MFCC stands for mel-frequency cepstral coefficient. In this tutorial we will understand the significance of each word in the acronym, and how these terms are put together to create a signal processing pipeline for acoustic feature extraction. The resulting features, MFCCs, are quite popular for speech and audio R&D. Why so? We will have an answer for this by the end of this notebook.

Say hi to our signal

It is good to understand by doing and hence, we will carry the below speech signal alongside us. Do listen to eat before we proceed.

#collapse
import numpy as np
import librosa
from IPython.lib.display import Audio
import matplotlib.pyplot as plt
from matplotlib.ticker import (MultipleLocator, FormatStrFormatter,
                               AutoMinorLocator)
from mpl_toolkits.axes_grid1 import make_axes_locatable


import seaborn as sns

fs = 16000
fname = 'nMIOAh7qRFf3pqbchclOLKbPDOm1_normal_count.wav'
dname = './my_data/'
# load
x, sr = librosa.load(dname+fname,sr=fs)
x = x/max(np.abs(x))
times = np.arange(0,len(x))/sr
# listen
Audio(x, rate=sr, autoplay=False)

Below is the time-domain representation. The duration of this signal is 3.64 seconds, and it has 58378 samples (or data points). Our goal is to represent these 58378 data points with fewer numbers (or a compact representation) and still preserve the essential features of the signal.

#collapse
# plot
print('Nos. samples: '+str(len(x)))
print('Duration: '+str(times[-1])+ 'seconds')

fig = plt.subplots(figsize=(12,2))
ax = plt.subplot(1,1,1)
ax.plot(times, x)
ax.grid(True)
plt.ylabel('amplitude [in A.U.]', fontsize=14)
plt.xlabel('time [in sec]', fontsize=14)
plt.xticks(fontsize=13)
plt.yticks(fontsize=13)
ax.spines['right'].set_visible(False)
ax.spines['top'].set_visible(False)
plt.show()

Nos. samples: 58378
Duration: 3.6485625seconds

Signal non-stationarity

If you plot a speech signal waveform you will note that the waveform shape changes significantly over time.

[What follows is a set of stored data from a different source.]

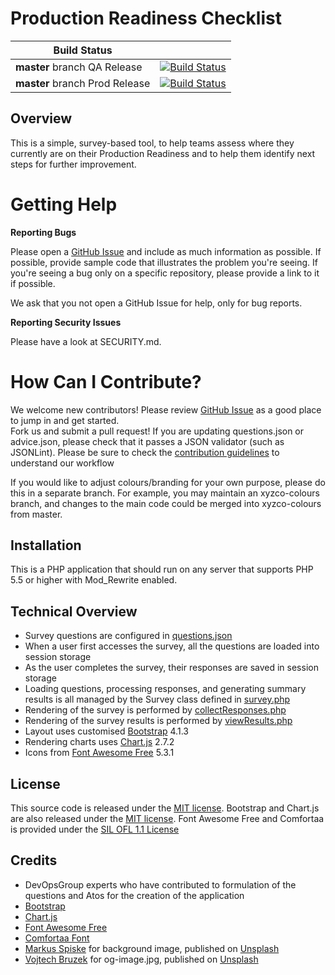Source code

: # Production Readiness Checklist

| Build Status | |
| ------------ | - |
| **master** branch QA Release | [![Build Status](https://vsrm.dev.azure.com/DevOpsGroupLtd/_apis/public/Release/badge/68da88e0-91b0-4f79-9d6f-f4c34ee53d1f/2/3)](https://dev.azure.com/DevOpsGroupLtd/Production%20Readiness%20Review/_release?view=mine&definitionId=2) |
| **master** branch Prod Release | [![Build Status](https://vsrm.dev.azure.com/DevOpsGroupLtd/_apis/public/Release/badge/68da88e0-91b0-4f79-9d6f-f4c34ee53d1f/2/4)](https://dev.azure.com/DevOpsGroupLtd/Production%20Readiness%20Review/_release?view=mine&definitionId=2) |

## Overview

This is a simple, survey-based tool, to help teams assess where they currently are on their Production Readiness and to help them identify next steps for further improvement.

Getting Help
============

**Reporting Bugs**

Please open a [GitHub Issue](https://github.com/devopsguys/production-readiness-review/issues) 
and include as much information as possible.  If possible, provide sample code
that illustrates the problem you're seeing.  If you're seeing a bug only
on a specific repository, please provide a link to it if possible.

We ask that you not open a GitHub Issue for help, only for bug reports.

**Reporting Security Issues**

Please have a look at SECURITY.md.

How Can I Contribute?
==================================

We welcome new contributors!  Please review  [GitHub Issue](https://github.com/devopsguys/production-readiness-review/issues) 
as a good place to jump in and get started.  
Fork us and submit a pull request! If you are updating questions.json or advice.json, please check that it passes a JSON validator (such as JSONLint).
Please be sure to check the [contribution guidelines](https://github.com/devopsguys/production-readiness-review/blob/master/CONTRIBUTING.md) to
understand our workflow

If you would like to adjust colours/branding for your own purpose, please do this in a separate branch. For example, you may maintain an xyzco-colours branch, and changes to the main code could be merged into xyzco-colours from master.

## Installation

This is a PHP application that should run on any server that supports PHP 5.5 or higher with Mod_Rewrite enabled. 

## Technical Overview

* Survey questions are configured in [questions.json](https://github.com/devopsguys/production-readiness-review/blob/master/questions.json)
* When a user first accesses the survey, all the questions are loaded into session storage
* As the user completes the survey, their responses are saved in session storage
* Loading questions, processing responses, and generating summary results is all managed by the Survey class defined in [survey.php](https://github.com/devopsguys/production-readiness-review/blob/master/survey.php)
* Rendering of the survey is performed by [collectResponses.php](https://github.com/devopsguys/production-readiness-review/blob/master/collectResponses.php)
* Rendering of the survey results is performed by [viewResults.php](https://github.com/devopsguys/production-readiness-review/blob/master/viewResults.php)
* Layout uses customised [Bootstrap](http://getbootstrap.com/) 4.1.3
* Rendering charts uses [Chart.js](https://www.chartjs.org/) 2.7.2
* Icons from [Font Awesome Free](https://fontawesome.com/free) 5.3.1

## License

This source code is released under the [MIT license](https://github.com/atosorigin/DevOpsMaturityAssessment/blob/master/LICENSE). Bootstrap and Chart.js are also released under the [MIT license](https://github.com/atosorigin/DevOpsMaturityAssessment/blob/master/LICENSE). Font Awesome Free and Comfortaa is provided under the [SIL OFL 1.1 License](https://scripts.sil.org/cms/scripts/page.php?site_id=nrsi&id=OFL) 

## Credits

* DevOpsGroup experts who have contributed to formulation of the questions and Atos for the creation of the application
* [Bootstrap](http://getbootstrap.com/)
* [Chart.js](https://www.chartjs.org/)
* [Font Awesome Free](https://fontawesome.com/free)
* [Comfortaa Font](https://github.com/alexeiva/comfortaa)
* [Markus Spiske](https://unsplash.com/@markusspiske) for background image, published on [Unsplash](https://unsplash.com/)
* [Vojtech Bruzek](https://unsplash.com/@vojtechbruzek) for og-image.jpg, published on [Unsplash](https://unsplash.com/)


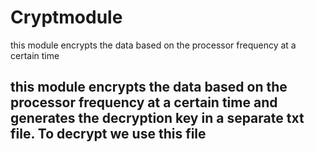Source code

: # Cryptmodule
this module encrypts the data based on the processor frequency at a certain time

## this module encrypts the data based on the processor frequency at a certain time and generates the decryption key in a separate txt file. To decrypt we use this file
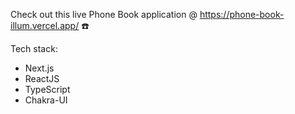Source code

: Check out this live Phone Book application @ https://phone-book-illum.vercel.app/ ☎️

Tech stack:
- Next.js
- ReactJS
- TypeScript
- Chakra-UI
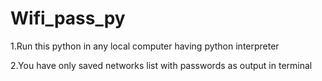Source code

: # Wifi_pass_py
1.Run this python in any local computer having python interpreter


2.You have only saved networks list with passwords as output in terminal
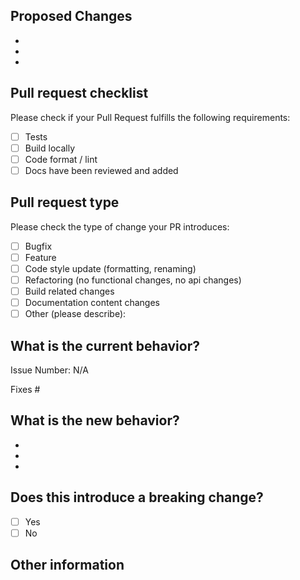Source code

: ## Proposed Changes

  -
  -
  -

## Pull request checklist

Please check if your Pull Request fulfills the following requirements:

- [ ] Tests
- [ ] Build locally
- [ ] Code format / lint
- [ ] Docs have been reviewed and added

## Pull request type

Please check the type of change your PR introduces:

- [ ] Bugfix
- [ ] Feature
- [ ] Code style update (formatting, renaming)
- [ ] Refactoring (no functional changes, no api changes)
- [ ] Build related changes
- [ ] Documentation content changes
- [ ] Other (please describe): 

## What is the current behavior?
<!-- Please describe the current behavior that you are modifying -->

Issue Number: N/A

<!-- Link to a relevant issues and close issues that this pull request fixes. -->
Fixes #

## What is the new behavior?
<!-- Please describe the behavior or changes that are being added by this PR. -->

-
-
-

## Does this introduce a breaking change?

- [ ] Yes
- [ ] No

<!-- If a breaking change, please describe the impact and migration path for existing applications below. -->


## Other information

<!-- Include any additional information that is important for this PR. -->
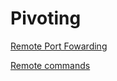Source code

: # Pivoting

[Remote Port Fowarding](Pivoting%2049b788c9358f41b7a830b4911cef7eb5/Remote%20Port%20Fowarding%2048954f2a4e694decafa3b36914965d64.md)

[Remote commands](Pivoting%2049b788c9358f41b7a830b4911cef7eb5/Remote%20commands%203216860bda684f6c94217e50519df762.md)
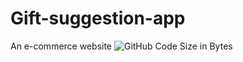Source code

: # Gift-suggestion-app
An e-commerce website
<img src="https://img.shields.io/github/languages/code-size/taimoorsattar7/underlinejobs" alt="GitHub Code Size in Bytes">
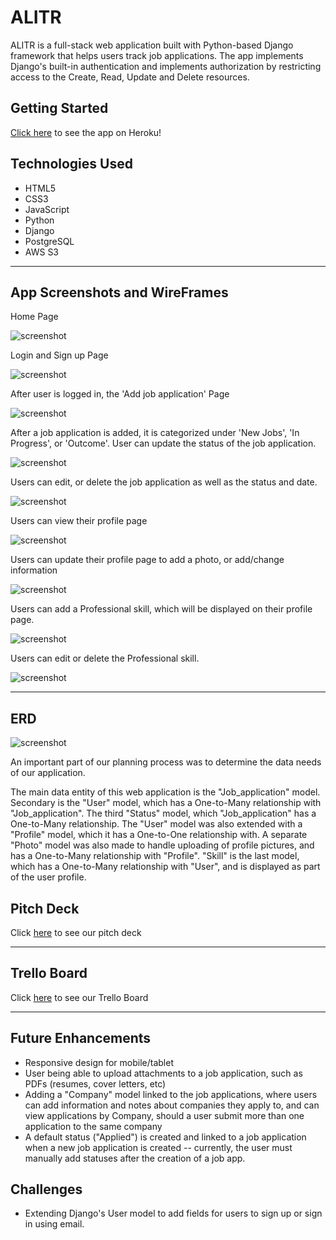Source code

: # ALITR

ALITR is a full-stack web application built with Python-based Django framework that helps users track job applications. The app implements Django's built-in authentication and implements authorization by restricting access to the Create, Read, Update and Delete resources.


## Getting Started

[Click here](https://alitr.herokuapp.com/) to see the app on Heroku!

## Technologies Used
- HTML5
- CSS3
- JavaScript
- Python
- Django
- PostgreSQL
- AWS S3

-----

## App Screenshots and WireFrames

Home Page

![screenshot](/main_app/static/images/alitrhomepage.png)

Login and Sign up Page

![screenshot](/main_app/static/images/alitrfinalsignup.png)

After user is logged in, the 'Add job application' Page

![screenshot](/main_app/static/images/alitraddjob.png)

After a job application is added, it is categorized under 'New Jobs', 'In Progress', or 'Outcome'. User can update the status of the job application. 

![screenshot](/main_app/static/images/alitralljobs.png)


Users can edit, or delete the job application as well as the status and date. 

![screenshot](/main_app/static/images/alitrjobdetails.png)

Users can view their profile page

![screenshot](/main_app/static/images/alitauserprofile.PNG)

Users can update their profile page to add a photo, or add/change information

![screenshot](/main_app/static/images/alitruserprofileupdate.PNG)

Users can add a Professional skill, which will be displayed on their profile page. 

![screenshot](/main_app/static/images/alitraddskill.png)

Users can edit or delete the Professional skill.

![screenshot](/main_app/static/images/alitrskilldetail.png)



-----



## ERD
![screenshot](/main_app/static/images/alitrerds.png)


An important part of our planning process was to determine the data needs of our application.

The main data entity of this web application is the "Job_application" model.
Secondary is the "User" model, which has a One-to-Many relationship with "Job_application".
The third "Status" model, which "Job_application" has a One-to-Many relationship.
The "User" model was also extended with a "Profile" model, which it has a One-to-One relationship with. A separate "Photo" model was also made to handle uploading of profile pictures, and has a One-to-Many relationship with "Profile".
"Skill" is the last model, which has a One-to-Many relationship with "User", and is displayed as part of the user profile.



## Pitch Deck

Click [here](https://docs.google.com/presentation/d/19crljcsBgCRyAg5mleOzzwwlLGEVdwZPkZUDIxCQs_4/edit?usp=sharing) to see our pitch deck

-----
## Trello Board

Click [here](https://trello.com/b/VTVjj9L5/project-4) to see our Trello Board

-----
## Future Enhancements
- Responsive design for mobile/tablet
- User being able to upload attachments to a job application, such as PDFs (resumes, cover letters, etc)
- Adding a "Company" model linked to the job applications, where users can add information and notes about companies they apply to, and can view applications by Company, should a user submit more than one application to the same company
- A default status ("Applied") is created and linked to a job application when a new job application is created -- currently, the user must manually add statuses after the creation of a job app.

## Challenges
- Extending Django's User model to add fields for users to sign up or sign in using email.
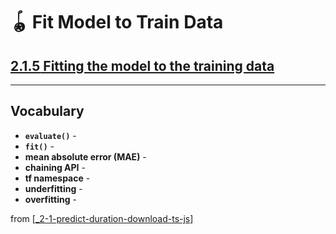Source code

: # 🪀 Fit Model to Train Data

## [**2.1.5** Fitting the model to the training data](https://livebook.manning.com/book/deep-learning-with-javascript/chapter-2/63)

---

## **Vocabulary**

- **`evaluate()`** -
- **`fit()`** -
- **mean absolute error (MAE)** -
- **chaining API** -
- **tf namespace** -
- **underfitting** -
- **overfitting** -

from [[_2-1-predict-duration-download-ts-js]]

[//begin]: # "Autogenerated link references for markdown compatibility"
[_2-1-predict-duration-download-ts-js]: _2-1-predict-duration-download-ts-js.md "🪀 Predict TF.js Download"
[//end]: # "Autogenerated link references"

This time is not in months or years but in tens of milliseconds. You don't believe, right? See below image. It depicts a speech signal. From the signal we take a 25 msec segment, compute its magnitude Fourier transform, and push the output into a column of an empty matrix. Then we hop by 10 msec along the speech signal (from left to right), and again take a 25 msec segment, and repeat the procedure - magnitude fourier transform, push into the column of the matrix, and hop, till we reach the end of the speech signal. The resulting matrix is referred to as the spectrogram. We have plotted this matrix as an image (color bar:color gradient from dark blue to white indicates high to low amplitude in the spectral content). Spend some time staring at the spectrogram and you would notice the changing spectrum across time! In a more technical sense, this changing spectral content over time behavior of sound signals is referred to as signal non-stationarity. If you think philosophically, a reason we enjoy speech and music signals is due the non-stationarity in these signals. A sinusoid (like, a tone signal) will bore us very quickly.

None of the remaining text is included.